Indonesia berdasarkan sensus penduduk tahun 2010 memiliki jumlah penduduk sebesar 237.641.326 juta jiwa. Indonesia memiliki 17.499 pulau dari Sabang hingga Merauke. Luas total wilayah Indonesia adalah 7,81 juta km2 yang terdiri dari 2,01 juta km2 daratan, 3,25 juta km2 lautan, dan 2,55 juta km2 Zona Ekonomi Eksklusif (ZEE). Ada lebih dari 300 kelompok etnik atau suku bangsa di Indonesia atau tepatnya 1.340 suku bangsa menurut sensus BPS tahun 2010. Menurut data BPS, pada tahun 2018 masih ada sekitar 3,29 Juta orang atau sekitar 1,93% populasi penduduk di Indonesia yang buta huruf.  Dari jumlah penduduk saja, Indonesia merupakan peringkat ke-4 di dunia. Proyeksi BPS tahun 2020 Jumlah penduduk di Indonesia berada dikisaran 267Juta. Jika dilihat dari total luas wilayah pun Indonesia masih menduduki 10 besar dunia.

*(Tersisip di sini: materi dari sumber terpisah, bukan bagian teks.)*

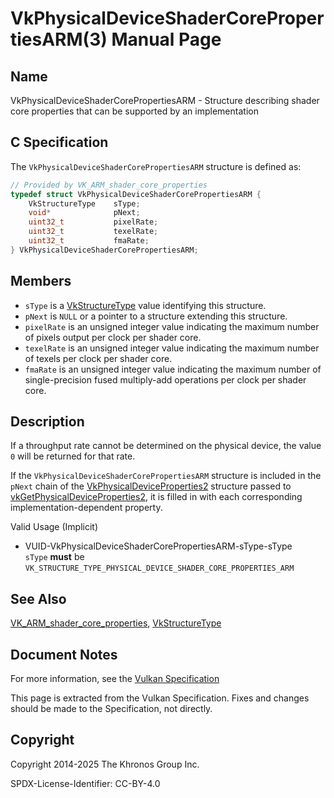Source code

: # VkPhysicalDeviceShaderCorePropertiesARM(3) Manual Page

## Name

VkPhysicalDeviceShaderCorePropertiesARM - Structure describing shader core properties that can be supported by an implementation



## [](#_c_specification)C Specification

The `VkPhysicalDeviceShaderCorePropertiesARM` structure is defined as:

```c++
// Provided by VK_ARM_shader_core_properties
typedef struct VkPhysicalDeviceShaderCorePropertiesARM {
    VkStructureType    sType;
    void*              pNext;
    uint32_t           pixelRate;
    uint32_t           texelRate;
    uint32_t           fmaRate;
} VkPhysicalDeviceShaderCorePropertiesARM;
```

## [](#_members)Members

- `sType` is a [VkStructureType](https://registry.khronos.org/vulkan/specs/latest/man/html/VkStructureType.html) value identifying this structure.
- `pNext` is `NULL` or a pointer to a structure extending this structure.
- `pixelRate` is an unsigned integer value indicating the maximum number of pixels output per clock per shader core.
- `texelRate` is an unsigned integer value indicating the maximum number of texels per clock per shader core.
- `fmaRate` is an unsigned integer value indicating the maximum number of single-precision fused multiply-add operations per clock per shader core.

## [](#_description)Description

If a throughput rate cannot be determined on the physical device, the value `0` will be returned for that rate.

If the `VkPhysicalDeviceShaderCorePropertiesARM` structure is included in the `pNext` chain of the [VkPhysicalDeviceProperties2](https://registry.khronos.org/vulkan/specs/latest/man/html/VkPhysicalDeviceProperties2.html) structure passed to [vkGetPhysicalDeviceProperties2](https://registry.khronos.org/vulkan/specs/latest/man/html/vkGetPhysicalDeviceProperties2.html), it is filled in with each corresponding implementation-dependent property.

Valid Usage (Implicit)

- [](#VUID-VkPhysicalDeviceShaderCorePropertiesARM-sType-sType)VUID-VkPhysicalDeviceShaderCorePropertiesARM-sType-sType  
  `sType` **must** be `VK_STRUCTURE_TYPE_PHYSICAL_DEVICE_SHADER_CORE_PROPERTIES_ARM`

## [](#_see_also)See Also

[VK\_ARM\_shader\_core\_properties](https://registry.khronos.org/vulkan/specs/latest/man/html/VK_ARM_shader_core_properties.html), [VkStructureType](https://registry.khronos.org/vulkan/specs/latest/man/html/VkStructureType.html)

## [](#_document_notes)Document Notes

For more information, see the [Vulkan Specification](https://registry.khronos.org/vulkan/specs/latest/html/vkspec.html#VkPhysicalDeviceShaderCorePropertiesARM)

This page is extracted from the Vulkan Specification. Fixes and changes should be made to the Specification, not directly.

## [](#_copyright)Copyright

Copyright 2014-2025 The Khronos Group Inc.

SPDX-License-Identifier: CC-BY-4.0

Namun masalah sumber daya manusia masih menjadi suatu permasalahan yang kompleks di Indonesia. Segala sumber daya alam yang kaya di Indonesia mulai dari tambang, hutan, minyak, dan lain-lain akhirnya hanya menjadi hiasan tersendiri di Indonesia akibat kualitas sumber daya manusia yang dinilai kurang. Akhirnya mayoritas sumber daya manusia Indonesia selalu terkucilkan atau dikerdilkan oleh masyarakat internasional. Masih ada sekitar 3,29 Juta penduduk Indonesia yang buta huruf. Selain itu, menurut data UNESCO pada 2016, minat baca masyarakat Indonesia sangat memprihatinkan, hanya 0,001%. Artinya dari 1.000 orang Indonesia, hanya 1 orang yang rajin membaca. Minat baca Indonesia berada di peringkat 60, hanya satu tingkat diatas Botswana, salah satu negara di Afrika yang berada di peringkat 61. Banyak survei-survei lain mengenai kualitas sdm manusia pun selalu menempatkan Indonesia di peringkat yang rendah, bahkan kalah oleh negara tetangga di ASEAN seperti Singapura dan Malaysia.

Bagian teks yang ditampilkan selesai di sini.